*What you should do*: Return every line from the one with "- 数据:运送消息的实体.消" through the one with "基带信号: 没有经过调整的信号(易损失)", inclusive, exactly as it appears below.

*Supplied data*:
*** Block opens ***

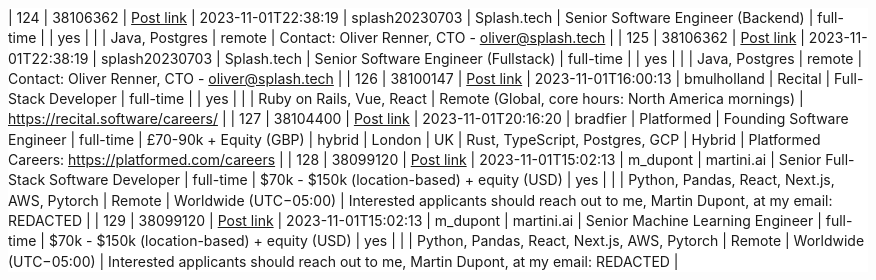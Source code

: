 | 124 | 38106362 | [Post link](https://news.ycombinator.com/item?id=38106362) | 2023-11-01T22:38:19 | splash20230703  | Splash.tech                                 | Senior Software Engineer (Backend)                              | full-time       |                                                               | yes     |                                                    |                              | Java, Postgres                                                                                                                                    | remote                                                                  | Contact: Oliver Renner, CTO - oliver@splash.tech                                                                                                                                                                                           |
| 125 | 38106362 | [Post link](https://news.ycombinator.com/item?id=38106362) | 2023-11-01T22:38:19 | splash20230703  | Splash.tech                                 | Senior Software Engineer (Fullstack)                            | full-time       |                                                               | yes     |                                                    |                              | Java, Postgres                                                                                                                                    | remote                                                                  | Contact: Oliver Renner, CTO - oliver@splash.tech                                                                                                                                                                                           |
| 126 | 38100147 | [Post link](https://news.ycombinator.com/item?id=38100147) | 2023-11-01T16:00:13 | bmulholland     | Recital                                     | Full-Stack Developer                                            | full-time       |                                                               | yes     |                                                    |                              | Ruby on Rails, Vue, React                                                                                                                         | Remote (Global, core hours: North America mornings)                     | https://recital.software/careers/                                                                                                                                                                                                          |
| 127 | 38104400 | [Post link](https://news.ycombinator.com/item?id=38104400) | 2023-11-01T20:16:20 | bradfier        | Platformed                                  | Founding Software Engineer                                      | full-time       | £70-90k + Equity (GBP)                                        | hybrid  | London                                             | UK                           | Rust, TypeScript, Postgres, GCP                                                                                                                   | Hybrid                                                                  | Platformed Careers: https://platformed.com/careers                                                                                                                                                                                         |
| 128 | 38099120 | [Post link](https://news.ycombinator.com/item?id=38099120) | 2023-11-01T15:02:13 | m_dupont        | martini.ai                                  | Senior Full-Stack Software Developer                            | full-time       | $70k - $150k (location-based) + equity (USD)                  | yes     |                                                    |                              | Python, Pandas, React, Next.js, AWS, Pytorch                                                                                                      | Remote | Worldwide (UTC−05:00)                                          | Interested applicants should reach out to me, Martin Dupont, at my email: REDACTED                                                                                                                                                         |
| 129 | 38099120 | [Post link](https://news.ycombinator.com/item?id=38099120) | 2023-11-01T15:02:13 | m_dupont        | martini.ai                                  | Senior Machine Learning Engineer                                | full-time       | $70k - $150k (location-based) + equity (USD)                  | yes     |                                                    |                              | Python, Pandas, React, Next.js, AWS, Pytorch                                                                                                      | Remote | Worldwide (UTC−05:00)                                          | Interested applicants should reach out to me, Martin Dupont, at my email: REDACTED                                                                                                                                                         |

*** Block closes ***
*** Block opens ***

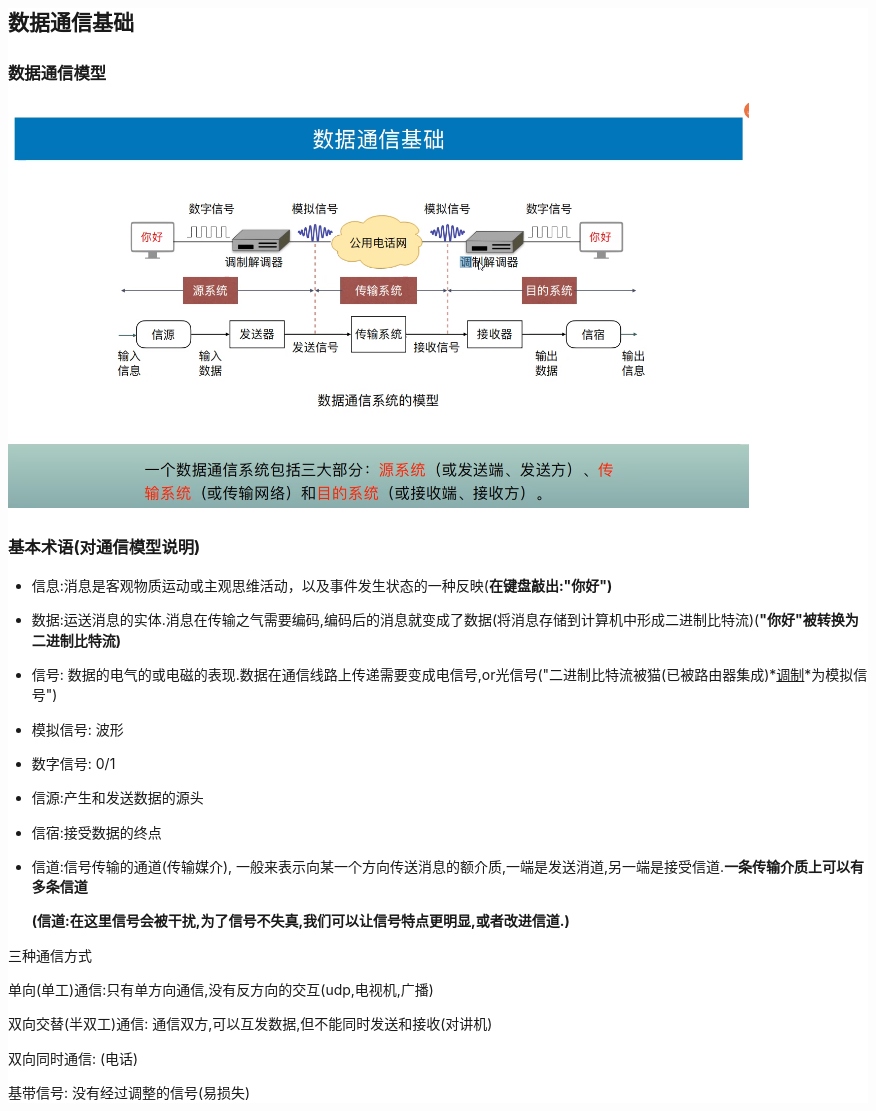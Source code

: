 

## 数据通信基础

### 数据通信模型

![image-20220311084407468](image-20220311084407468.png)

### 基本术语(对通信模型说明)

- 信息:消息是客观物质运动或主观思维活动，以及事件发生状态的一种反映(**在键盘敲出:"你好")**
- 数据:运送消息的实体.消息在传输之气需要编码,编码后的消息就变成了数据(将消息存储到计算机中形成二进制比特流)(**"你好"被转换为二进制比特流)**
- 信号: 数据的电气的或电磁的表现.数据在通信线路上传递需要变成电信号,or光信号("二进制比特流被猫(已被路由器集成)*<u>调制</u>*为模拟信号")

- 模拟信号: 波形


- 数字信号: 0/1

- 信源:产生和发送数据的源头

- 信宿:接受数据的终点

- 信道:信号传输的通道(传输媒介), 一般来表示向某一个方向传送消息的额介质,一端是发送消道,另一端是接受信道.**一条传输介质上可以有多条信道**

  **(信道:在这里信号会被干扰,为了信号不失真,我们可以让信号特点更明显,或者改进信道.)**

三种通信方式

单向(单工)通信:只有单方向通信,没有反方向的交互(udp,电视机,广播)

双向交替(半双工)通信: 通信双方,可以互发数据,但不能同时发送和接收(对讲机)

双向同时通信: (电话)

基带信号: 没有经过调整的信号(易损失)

*** Block closes ***

*Solution*:
- 数据:运送消息的实体.消息在传输之气需要编码,编码后的消息就变成了数据(将消息存储到计算机中形成二进制比特流)(**"你好"被转换为二进制比特流)**
- 信号: 数据的电气的或电磁的表现.数据在通信线路上传递需要变成电信号,or光信号("二进制比特流被猫(已被路由器集成)*<u>调制</u>*为模拟信号")

- 模拟信号: 波形


- 数字信号: 0/1

- 信源:产生和发送数据的源头

- 信宿:接受数据的终点

- 信道:信号传输的通道(传输媒介), 一般来表示向某一个方向传送消息的额介质,一端是发送消道,另一端是接受信道.**一条传输介质上可以有多条信道**

  **(信道:在这里信号会被干扰,为了信号不失真,我们可以让信号特点更明显,或者改进信道.)**

三种通信方式

单向(单工)通信:只有单方向通信,没有反方向的交互(udp,电视机,广播)

双向交替(半双工)通信: 通信双方,可以互发数据,但不能同时发送和接收(对讲机)

双向同时通信: (电话)

基带信号: 没有经过调整的信号(易损失)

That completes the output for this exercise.